• Exercise objective:
Using the listing that follows, return every line with the word "string".

• Input records:
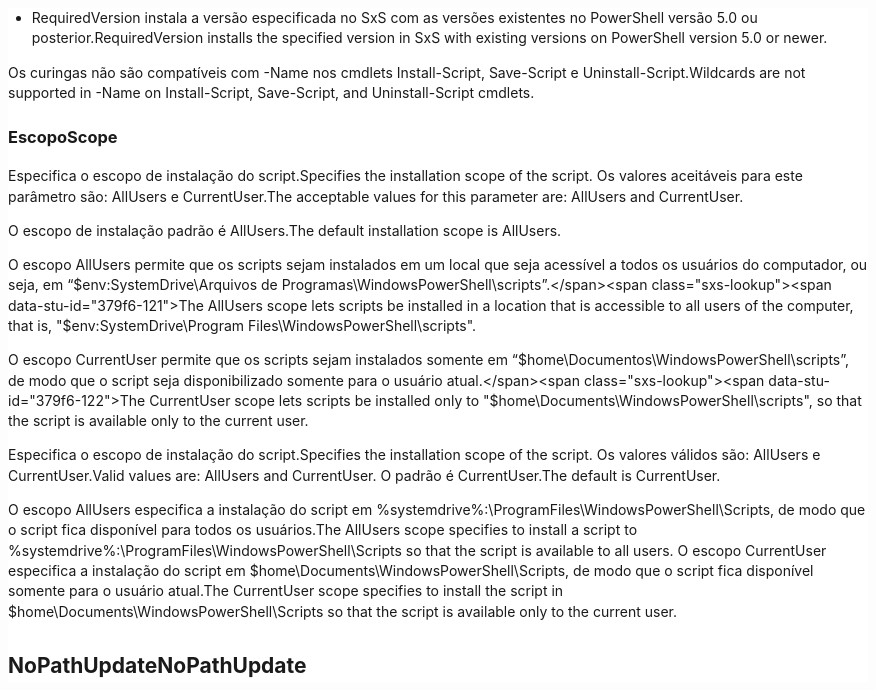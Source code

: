 - <span data-ttu-id="379f6-115">RequiredVersion instala a versão especificada no SxS com as versões existentes no PowerShell versão 5.0 ou posterior.</span><span class="sxs-lookup"><span data-stu-id="379f6-115">RequiredVersion installs the specified version in SxS with existing versions on PowerShell version 5.0 or newer.</span></span>

<span data-ttu-id="379f6-116">Os curingas não são compatíveis com -Name nos cmdlets Install-Script, Save-Script e Uninstall-Script.</span><span class="sxs-lookup"><span data-stu-id="379f6-116">Wildcards are not supported in -Name on Install-Script, Save-Script, and Uninstall-Script cmdlets.</span></span>

### <a name="scope"></a><span data-ttu-id="379f6-117">Escopo</span><span class="sxs-lookup"><span data-stu-id="379f6-117">Scope</span></span>
<span data-ttu-id="379f6-118">Especifica o escopo de instalação do script.</span><span class="sxs-lookup"><span data-stu-id="379f6-118">Specifies the installation scope of the script.</span></span> <span data-ttu-id="379f6-119">Os valores aceitáveis para este parâmetro são: AllUsers e CurrentUser.</span><span class="sxs-lookup"><span data-stu-id="379f6-119">The acceptable values for this parameter are: AllUsers and CurrentUser.</span></span>

<span data-ttu-id="379f6-120">O escopo de instalação padrão é AllUsers.</span><span class="sxs-lookup"><span data-stu-id="379f6-120">The default installation scope is AllUsers.</span></span>

<span data-ttu-id="379f6-121">O escopo AllUsers permite que os scripts sejam instalados em um local que seja acessível a todos os usuários do computador, ou seja, em “$env:SystemDrive\Arquivos de Programas\WindowsPowerShell\scripts”.</span><span class="sxs-lookup"><span data-stu-id="379f6-121">The AllUsers scope lets scripts be installed in a location that is accessible to all users of the computer, that is, "$env:SystemDrive\Program Files\WindowsPowerShell\scripts".</span></span>

<span data-ttu-id="379f6-122">O escopo CurrentUser permite que os scripts sejam instalados somente em “$home\Documentos\WindowsPowerShell\scripts”, de modo que o script seja disponibilizado somente para o usuário atual.</span><span class="sxs-lookup"><span data-stu-id="379f6-122">The CurrentUser scope lets scripts be installed only to "$home\Documents\WindowsPowerShell\scripts", so that the script is available only to the current user.</span></span>


<span data-ttu-id="379f6-123">Especifica o escopo de instalação do script.</span><span class="sxs-lookup"><span data-stu-id="379f6-123">Specifies the installation scope of the script.</span></span> <span data-ttu-id="379f6-124">Os valores válidos são: AllUsers e CurrentUser.</span><span class="sxs-lookup"><span data-stu-id="379f6-124">Valid values are: AllUsers and CurrentUser.</span></span> <span data-ttu-id="379f6-125">O padrão é CurrentUser.</span><span class="sxs-lookup"><span data-stu-id="379f6-125">The default is CurrentUser.</span></span>

<span data-ttu-id="379f6-126">O escopo AllUsers especifica a instalação do script em %systemdrive%:\ProgramFiles\WindowsPowerShell\Scripts, de modo que o script fica disponível para todos os usuários.</span><span class="sxs-lookup"><span data-stu-id="379f6-126">The AllUsers scope specifies to install a script to %systemdrive%:\ProgramFiles\WindowsPowerShell\Scripts so that the script is available to all users.</span></span> <span data-ttu-id="379f6-127">O escopo CurrentUser especifica a instalação do script em $home\Documents\WindowsPowerShell\Scripts, de modo que o script fica disponível somente para o usuário atual.</span><span class="sxs-lookup"><span data-stu-id="379f6-127">The CurrentUser scope specifies to install the script in $home\Documents\WindowsPowerShell\Scripts so that the script is available only to the current user.</span></span>


## <a name="nopathupdate"></a><span data-ttu-id="379f6-128">NoPathUpdate</span><span class="sxs-lookup"><span data-stu-id="379f6-128">NoPathUpdate</span></span>
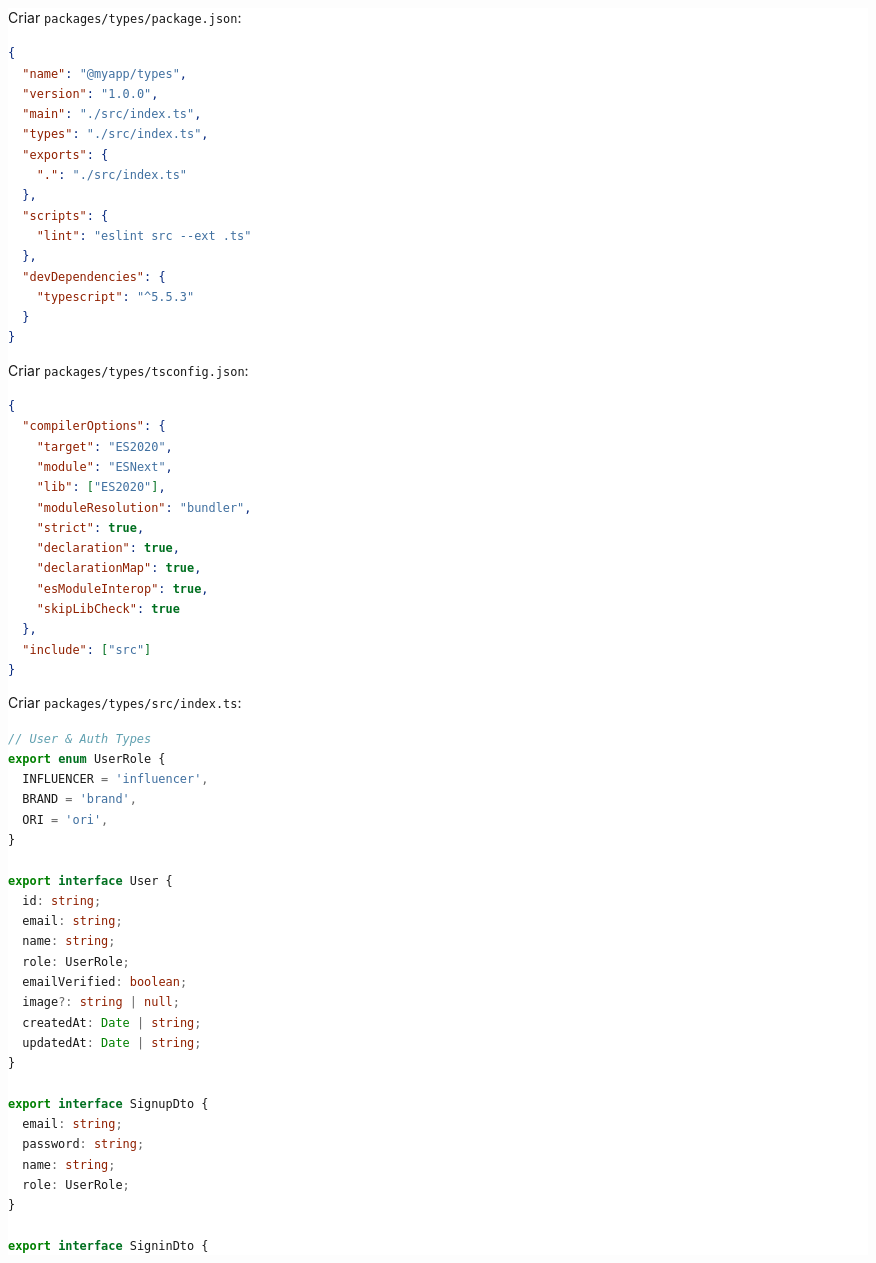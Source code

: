 Criar `packages/types/package.json`:
```json
{
  "name": "@myapp/types",
  "version": "1.0.0",
  "main": "./src/index.ts",
  "types": "./src/index.ts",
  "exports": {
    ".": "./src/index.ts"
  },
  "scripts": {
    "lint": "eslint src --ext .ts"
  },
  "devDependencies": {
    "typescript": "^5.5.3"
  }
}
```

Criar `packages/types/tsconfig.json`:
```json
{
  "compilerOptions": {
    "target": "ES2020",
    "module": "ESNext",
    "lib": ["ES2020"],
    "moduleResolution": "bundler",
    "strict": true,
    "declaration": true,
    "declarationMap": true,
    "esModuleInterop": true,
    "skipLibCheck": true
  },
  "include": ["src"]
}
```

Criar `packages/types/src/index.ts`:
```typescript
// User & Auth Types
export enum UserRole {
  INFLUENCER = 'influencer',
  BRAND = 'brand',
  ORI = 'ori',
}

export interface User {
  id: string;
  email: string;
  name: string;
  role: UserRole;
  emailVerified: boolean;
  image?: string | null;
  createdAt: Date | string;
  updatedAt: Date | string;
}

export interface SignupDto {
  email: string;
  password: string;
  name: string;
  role: UserRole;
}

export interface SigninDto {
```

• Response for this exercise:
  id: string;
  email: string;
  name: string;
  image?: string | null;
  createdAt: Date | string;
  updatedAt: Date | string;
  email: string;
  password: string;
  name: string;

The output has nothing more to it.